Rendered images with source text
—————

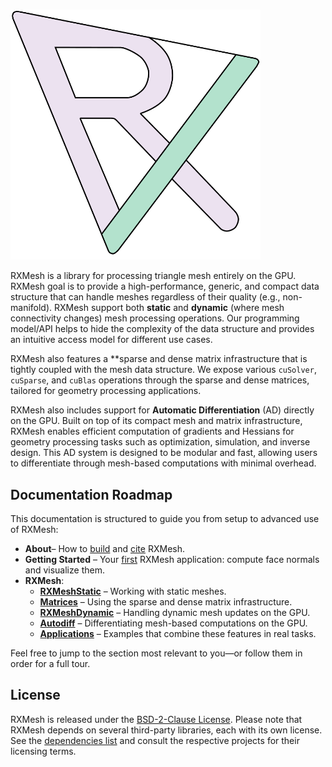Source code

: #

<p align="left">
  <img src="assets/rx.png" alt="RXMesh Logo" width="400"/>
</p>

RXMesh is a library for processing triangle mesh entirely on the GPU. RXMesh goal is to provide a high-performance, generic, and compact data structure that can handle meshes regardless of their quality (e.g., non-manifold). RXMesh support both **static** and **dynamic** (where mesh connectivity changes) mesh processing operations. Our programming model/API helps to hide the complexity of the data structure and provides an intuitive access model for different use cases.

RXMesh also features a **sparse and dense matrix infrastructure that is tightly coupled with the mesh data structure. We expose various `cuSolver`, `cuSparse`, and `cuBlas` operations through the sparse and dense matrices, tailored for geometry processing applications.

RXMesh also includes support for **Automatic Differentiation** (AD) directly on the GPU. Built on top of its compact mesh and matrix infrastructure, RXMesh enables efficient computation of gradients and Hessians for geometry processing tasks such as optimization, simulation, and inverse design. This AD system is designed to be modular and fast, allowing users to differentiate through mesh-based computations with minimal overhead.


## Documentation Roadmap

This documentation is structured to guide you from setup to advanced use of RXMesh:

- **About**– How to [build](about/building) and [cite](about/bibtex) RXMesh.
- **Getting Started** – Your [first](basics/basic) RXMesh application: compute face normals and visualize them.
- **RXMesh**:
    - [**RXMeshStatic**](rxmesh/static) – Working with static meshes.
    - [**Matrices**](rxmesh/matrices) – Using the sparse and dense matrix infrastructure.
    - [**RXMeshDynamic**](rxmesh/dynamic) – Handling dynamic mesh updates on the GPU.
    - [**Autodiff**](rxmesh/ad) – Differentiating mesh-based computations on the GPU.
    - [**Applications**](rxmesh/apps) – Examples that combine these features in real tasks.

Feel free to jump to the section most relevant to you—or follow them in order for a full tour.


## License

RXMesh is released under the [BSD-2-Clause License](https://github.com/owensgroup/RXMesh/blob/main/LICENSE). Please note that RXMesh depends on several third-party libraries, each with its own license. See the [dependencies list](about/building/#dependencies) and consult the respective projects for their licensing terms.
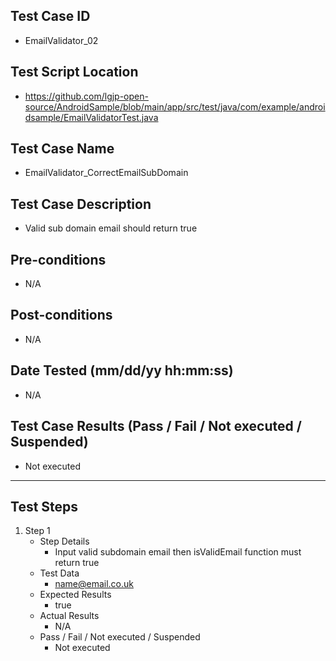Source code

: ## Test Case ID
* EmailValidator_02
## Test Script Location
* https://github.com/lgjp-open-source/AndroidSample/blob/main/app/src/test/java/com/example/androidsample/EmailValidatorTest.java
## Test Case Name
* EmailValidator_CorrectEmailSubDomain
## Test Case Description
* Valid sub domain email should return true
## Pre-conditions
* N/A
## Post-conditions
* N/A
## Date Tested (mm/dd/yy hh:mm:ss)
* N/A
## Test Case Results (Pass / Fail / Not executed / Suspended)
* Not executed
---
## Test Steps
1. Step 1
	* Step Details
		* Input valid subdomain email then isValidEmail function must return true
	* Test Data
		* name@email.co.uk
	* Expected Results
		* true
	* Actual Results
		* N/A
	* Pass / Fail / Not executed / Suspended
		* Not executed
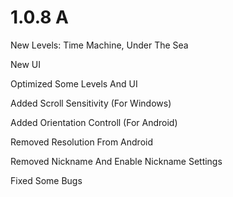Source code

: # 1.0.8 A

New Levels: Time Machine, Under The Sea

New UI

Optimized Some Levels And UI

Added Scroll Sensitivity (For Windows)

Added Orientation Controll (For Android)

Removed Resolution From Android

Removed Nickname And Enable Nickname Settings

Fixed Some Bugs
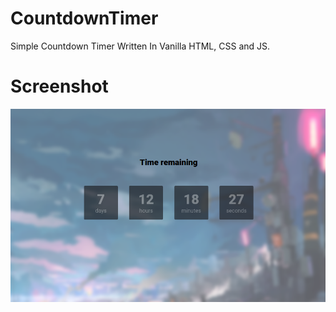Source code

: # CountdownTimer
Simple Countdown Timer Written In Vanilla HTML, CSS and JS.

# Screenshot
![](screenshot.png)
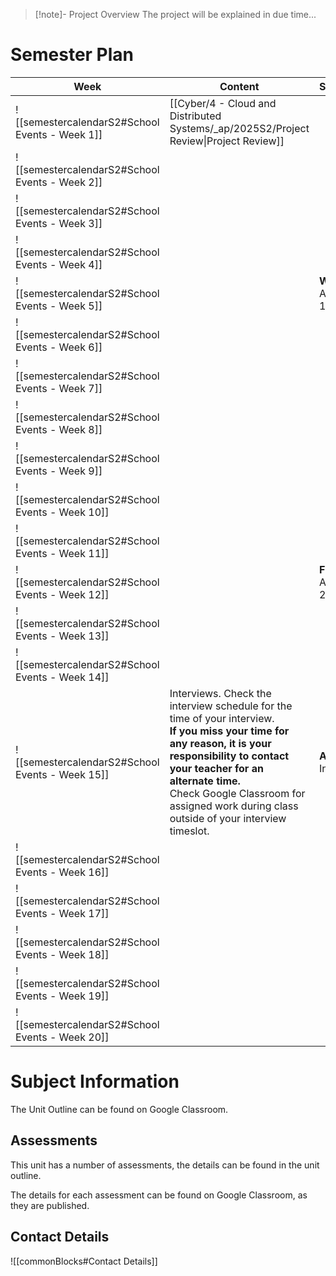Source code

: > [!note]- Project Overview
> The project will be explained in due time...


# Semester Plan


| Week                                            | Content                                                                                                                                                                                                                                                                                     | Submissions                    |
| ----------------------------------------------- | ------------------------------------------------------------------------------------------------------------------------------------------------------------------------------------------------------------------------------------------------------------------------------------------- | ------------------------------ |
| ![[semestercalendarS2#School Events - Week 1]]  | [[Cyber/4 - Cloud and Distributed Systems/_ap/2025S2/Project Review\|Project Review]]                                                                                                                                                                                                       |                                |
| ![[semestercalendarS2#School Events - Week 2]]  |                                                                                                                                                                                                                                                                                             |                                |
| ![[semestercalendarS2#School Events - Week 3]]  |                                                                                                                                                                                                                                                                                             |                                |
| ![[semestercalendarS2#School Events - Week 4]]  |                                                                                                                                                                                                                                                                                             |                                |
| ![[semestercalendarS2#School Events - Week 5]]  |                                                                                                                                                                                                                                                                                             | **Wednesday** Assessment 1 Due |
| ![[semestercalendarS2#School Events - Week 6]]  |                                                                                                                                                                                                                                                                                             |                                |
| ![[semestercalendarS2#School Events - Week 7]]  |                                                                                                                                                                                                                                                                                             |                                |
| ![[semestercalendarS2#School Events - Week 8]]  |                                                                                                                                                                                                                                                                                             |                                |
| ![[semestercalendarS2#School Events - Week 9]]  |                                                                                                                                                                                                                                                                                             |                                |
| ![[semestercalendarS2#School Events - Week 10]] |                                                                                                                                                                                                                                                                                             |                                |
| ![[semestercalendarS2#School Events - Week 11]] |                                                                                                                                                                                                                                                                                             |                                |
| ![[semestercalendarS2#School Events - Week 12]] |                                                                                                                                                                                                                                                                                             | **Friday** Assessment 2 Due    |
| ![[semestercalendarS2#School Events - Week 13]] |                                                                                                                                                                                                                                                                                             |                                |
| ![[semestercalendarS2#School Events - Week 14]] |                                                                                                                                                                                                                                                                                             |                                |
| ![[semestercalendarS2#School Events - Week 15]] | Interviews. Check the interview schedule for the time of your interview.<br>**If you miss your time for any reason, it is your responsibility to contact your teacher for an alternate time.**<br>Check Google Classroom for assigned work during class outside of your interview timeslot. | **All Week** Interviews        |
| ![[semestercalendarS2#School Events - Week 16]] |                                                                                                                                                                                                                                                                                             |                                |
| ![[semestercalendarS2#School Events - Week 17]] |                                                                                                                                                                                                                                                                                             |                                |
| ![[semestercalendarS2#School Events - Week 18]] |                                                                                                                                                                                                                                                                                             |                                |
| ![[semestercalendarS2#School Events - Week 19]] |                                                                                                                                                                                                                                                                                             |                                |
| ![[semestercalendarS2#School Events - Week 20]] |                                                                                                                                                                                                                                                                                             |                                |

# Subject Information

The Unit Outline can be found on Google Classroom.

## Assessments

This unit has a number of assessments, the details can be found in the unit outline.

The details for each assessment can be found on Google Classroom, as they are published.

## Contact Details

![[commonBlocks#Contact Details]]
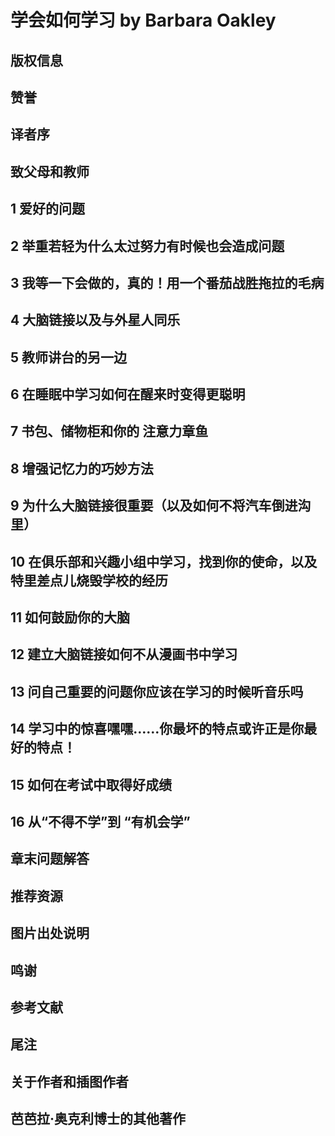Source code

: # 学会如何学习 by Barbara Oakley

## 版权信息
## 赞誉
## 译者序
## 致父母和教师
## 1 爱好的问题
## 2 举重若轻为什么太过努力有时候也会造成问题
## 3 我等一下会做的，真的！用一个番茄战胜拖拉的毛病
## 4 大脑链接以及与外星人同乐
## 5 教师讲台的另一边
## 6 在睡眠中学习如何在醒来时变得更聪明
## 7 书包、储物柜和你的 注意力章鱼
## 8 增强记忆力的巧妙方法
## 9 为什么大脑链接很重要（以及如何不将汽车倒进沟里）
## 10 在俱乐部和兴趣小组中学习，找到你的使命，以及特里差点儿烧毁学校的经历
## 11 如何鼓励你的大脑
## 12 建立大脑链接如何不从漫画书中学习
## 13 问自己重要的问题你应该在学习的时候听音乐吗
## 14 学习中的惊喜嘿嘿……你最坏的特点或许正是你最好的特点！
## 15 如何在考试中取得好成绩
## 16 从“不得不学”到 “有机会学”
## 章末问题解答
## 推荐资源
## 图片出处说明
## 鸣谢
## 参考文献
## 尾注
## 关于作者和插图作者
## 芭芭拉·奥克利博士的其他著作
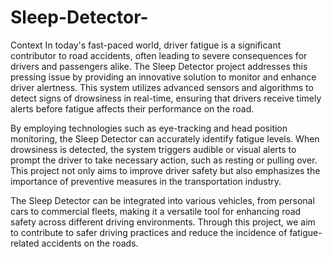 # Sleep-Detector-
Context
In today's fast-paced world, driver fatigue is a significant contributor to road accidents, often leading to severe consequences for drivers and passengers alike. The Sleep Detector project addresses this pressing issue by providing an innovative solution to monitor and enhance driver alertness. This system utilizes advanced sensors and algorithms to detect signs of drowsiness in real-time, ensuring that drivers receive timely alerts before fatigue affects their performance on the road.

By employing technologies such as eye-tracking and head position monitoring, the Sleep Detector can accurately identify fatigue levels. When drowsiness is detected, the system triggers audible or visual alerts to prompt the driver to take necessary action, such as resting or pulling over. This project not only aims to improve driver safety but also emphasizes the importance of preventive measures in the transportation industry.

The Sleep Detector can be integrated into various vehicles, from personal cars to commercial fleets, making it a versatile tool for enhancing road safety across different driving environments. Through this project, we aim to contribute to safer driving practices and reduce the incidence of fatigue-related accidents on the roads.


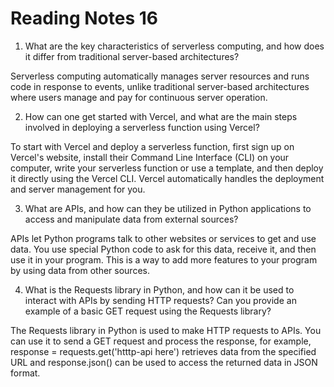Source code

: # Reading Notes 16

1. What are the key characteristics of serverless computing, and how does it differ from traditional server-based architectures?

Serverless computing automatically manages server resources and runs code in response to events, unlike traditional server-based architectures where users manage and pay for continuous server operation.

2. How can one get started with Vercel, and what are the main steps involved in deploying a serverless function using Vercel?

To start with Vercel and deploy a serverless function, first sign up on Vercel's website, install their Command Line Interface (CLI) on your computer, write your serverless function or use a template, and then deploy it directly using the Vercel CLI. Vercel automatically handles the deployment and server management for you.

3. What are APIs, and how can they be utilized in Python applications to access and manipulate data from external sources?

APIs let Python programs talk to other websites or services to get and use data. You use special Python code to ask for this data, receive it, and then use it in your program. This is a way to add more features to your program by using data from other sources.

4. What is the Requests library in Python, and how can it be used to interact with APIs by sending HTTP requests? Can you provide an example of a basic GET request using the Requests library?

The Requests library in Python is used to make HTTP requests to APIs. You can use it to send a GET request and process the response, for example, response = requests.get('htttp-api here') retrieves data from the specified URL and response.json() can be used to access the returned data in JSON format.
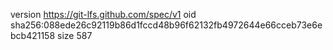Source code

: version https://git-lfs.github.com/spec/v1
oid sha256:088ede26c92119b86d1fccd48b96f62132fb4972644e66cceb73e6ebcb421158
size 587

—————

**WORK INSTRUCTIONS:**
Instructions for the copy: start at the first entry, stop after the line containing "RXMesh also features", keep every line exact, and drop the pictures.

**TASK ANSWER:**
Source code

: #

<p align="left">
  <img src="assets/rx.png" alt="RXMesh Logo" width="400"/>
</p>

RXMesh is a library for processing triangle mesh entirely on the GPU. RXMesh goal is to provide a high-performance, generic, and compact data structure that can handle meshes regardless of their quality (e.g., non-manifold). RXMesh support both **static** and **dynamic** (where mesh connectivity changes) mesh processing operations. Our programming model/API helps to hide the complexity of the data structure and provides an intuitive access model for different use cases.

RXMesh also features a **sparse and dense matrix infrastructure that is tightly coupled with the mesh data structure. We expose various `cuSolver`, `cuSparse`, and `cuBlas` operations through the sparse and dense matrices, tailored for geometry processing applications.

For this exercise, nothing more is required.